Late the night of August 1, 2020, Travis Smith, 38, his friend Andrew Kastl, 36, and Kastle’s 7-year-old child were in Flagler Beach when they requested a Lyft ride back to Smith’s R-Section house in Palm Coast. Lyft driver Nihat Aksezer, 49, picked them up.
Dashcam footage that starts when the car is already in Palm Coast shows Smith getting increasingly inquisitive, then belligerent, toward Aksezer, questioning him about a plastic partition Aksezer had installed as a Covid protection: it was the early days of the pandemic. Smith calls Aksezer a liar, then is suddenly seen ripping the partition down and grabbing Aksezer in a chokehold even as he was driving, before Smith and Kastl jump out.

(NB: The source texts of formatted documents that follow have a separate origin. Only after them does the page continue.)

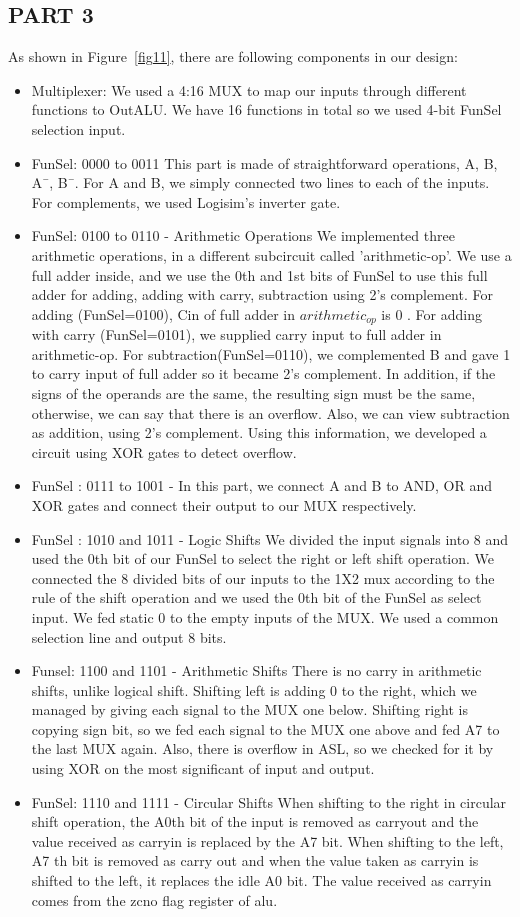 \documentclass[pdftex,12pt,a4paper]{article}
\begin{document}
\subsection{PART 3}
As shown in Figure~\ref{fig11}, there are following components in our design:
\begin{itemize}
\item Multiplexer: We used a 4:16 MUX to map our inputs through different functions to OutALU. We have 16 functions in total so we used 4-bit FunSel selection input. 
\item FunSel: 0000 to 0011 This part is made of straightforward operations, A, B, A¯, B¯. For A and B, we simply connected two lines to each of the inputs. For complements, we used Logisim's inverter gate. 
\item FunSel: 0100 to 0110 - Arithmetic Operations We implemented three arithmetic operations, in a different subcircuit called 'arithmetic-op'. We use a full adder inside, and we use the 0th and 1st bits of FunSel to use this full adder for adding, adding with carry, subtraction using 2's complement. For adding (FunSel=0100), Cin of full adder in $arithmetic_{op}$ is 0 . For adding with carry (FunSel=0101), we supplied carry input to full adder in arithmetic-op. For subtraction(FunSel=0110), we complemented B and gave 1 to carry input of full adder so it became 2's complement. In addition, if the signs of the operands are the same, the resulting sign must be the same, otherwise, we can say that there is an overflow. Also, we can view subtraction as addition, using 2's complement. Using this information, we developed a circuit using XOR gates to detect overflow. 
\item FunSel : 0111 to 1001 - In this part, we connect A and B to AND, OR and XOR gates and connect their output to our MUX respectively. 
\item FunSel : 1010 and 1011 - Logic Shifts We divided the input signals into 8 and used the 0th bit of our FunSel to select the right or left shift operation. We connected the 8 divided bits of our inputs to the 1X2 mux according to the rule of the shift operation and we used the 0th bit of the FunSel as select input. We fed static 0 to the empty inputs of the MUX. We used a common selection line and output 8 bits.
\item Funsel: 1100 and 1101 - Arithmetic Shifts There is no carry in arithmetic shifts, unlike logical shift. Shifting left is adding 0 to the right, which we managed by giving each signal to the MUX one below. Shifting right is copying sign bit, so we fed each signal to the MUX one above and fed A7 to the last MUX again. Also, there is overflow in ASL, so we checked for it by using XOR on the most significant of input and output. 
\item FunSel: 1110 and 1111 - Circular Shifts When shifting to the right in circular shift operation, the A0th bit of the input is removed as carryout and the value received as carryin is replaced by the A7 bit.
When shifting to the left, A7 th bit is removed as carry out and when the value taken as carryin is shifted to the left, it replaces the idle A0 bit. The value received as carryin comes from the zcno flag register of alu.


\end{itemize}
\end{document}

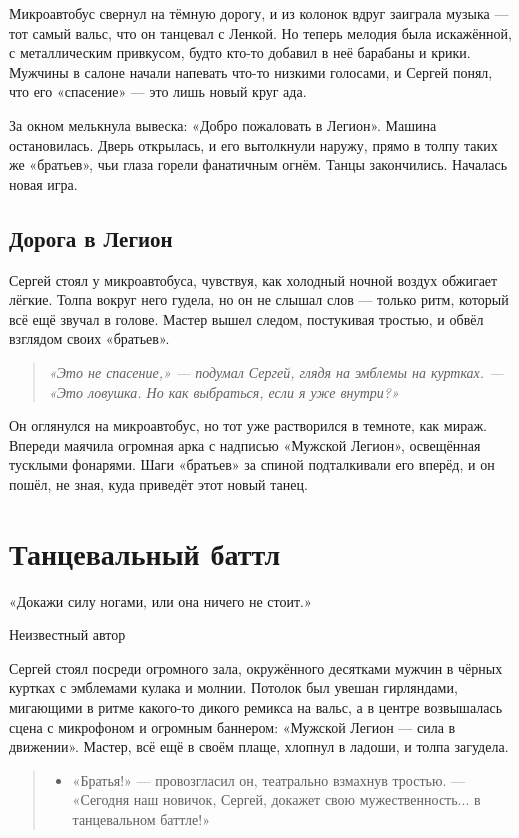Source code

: \documentclass[12pt,a4paper]{book}
\newenvironment{dialogue}{\begin{quote}\itshape\begin{itemize}\item[]}{\end{itemize}\end{quote}}
\newenvironment{innerthought}{\begin{quote}\small\itshape}{\end{quote}}
\begin{document}
Микроавтобус свернул на тёмную дорогу, и из колонок вдруг заиграла музыка --- тот самый вальс, что он танцевал с Ленкой. Но теперь мелодия была искажённой, с металлическим привкусом, будто кто-то добавил в неё барабаны и крики. Мужчины в салоне начали напевать что-то низкими голосами, и Сергей понял, что его «спасение» --- это лишь новый круг ада.

За окном мелькнула вывеска: «Добро пожаловать в Легион». Машина остановилась. Дверь открылась, и его вытолкнули наружу, прямо в толпу таких же «братьев», чьи глаза горели фанатичным огнём. Танцы закончились. Началась новая игра.

\section{Дорога в Легион}

Сергей стоял у микроавтобуса, чувствуя, как холодный ночной воздух обжигает лёгкие. Толпа вокруг него гудела, но он не слышал слов --- только ритм, который всё ещё звучал в голове. Мастер вышел следом, постукивая тростью, и обвёл взглядом своих «братьев».

\begin{innerthought}
«Это не спасение,» --- подумал Сергей, глядя на эмблемы на куртках. --- «Это ловушка. Но как выбраться, если я уже внутри?»
\end{innerthought}

Он оглянулся на микроавтобус, но тот уже растворился в темноте, как мираж. Впереди маячила огромная арка с надписью «Мужской Легион», освещённая тусклыми фонарями. Шаги «братьев» за спиной подталкивали его вперёд, и он пошёл, не зная, куда приведёт этот новый танец.

\chapter{Танцевальный баттл}
\epigraph{«Докажи силу ногами, или она ничего не стоит.»}{Неизвестный автор}

Сергей стоял посреди огромного зала, окружённого десятками мужчин в чёрных куртках с эмблемами кулака и молнии. Потолок был увешан гирляндами, мигающими в ритме какого-то дикого ремикса на вальс, а в центре возвышалась сцена с микрофоном и огромным баннером: «Мужской Легион — сила в движении». Мастер, всё ещё в своём плаще, хлопнул в ладоши, и толпа загудела.

\begin{dialogue}
«Братья!» --- провозгласил он, театрально взмахнув тростью. --- «Сегодня наш новичок, Сергей, докажет свою мужественность... в танцевальном баттле!»
\end{dialogue}
\end{document}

Smith would later tell cops that Aksezer–an IT manager driving for Lyft and Uber for lack of work in Palm Coast–had been driving recklessly and making him and his friend fear for their life, so he decided to stop him. A Flagler County Sheriff’s deputy called that account “dishonest,” and video footage of the ride shows no indication that the riders were in fear, or that they’d asked Aksezer to drive carefully.
Smith was initially charged with child abuse and battery. The State Attorney’s Office later filed a charge of burglary, a second degree felony, downgraded the felony child abuse charge to a misdemeanor count of contributing to the delinquency of a child, and a count of battery, also a misdemeanor. His total exposure, if convicted, is 17 years in prison. The minimum he faces if convicted is 21 months in prison, absent a deal with the prosecution.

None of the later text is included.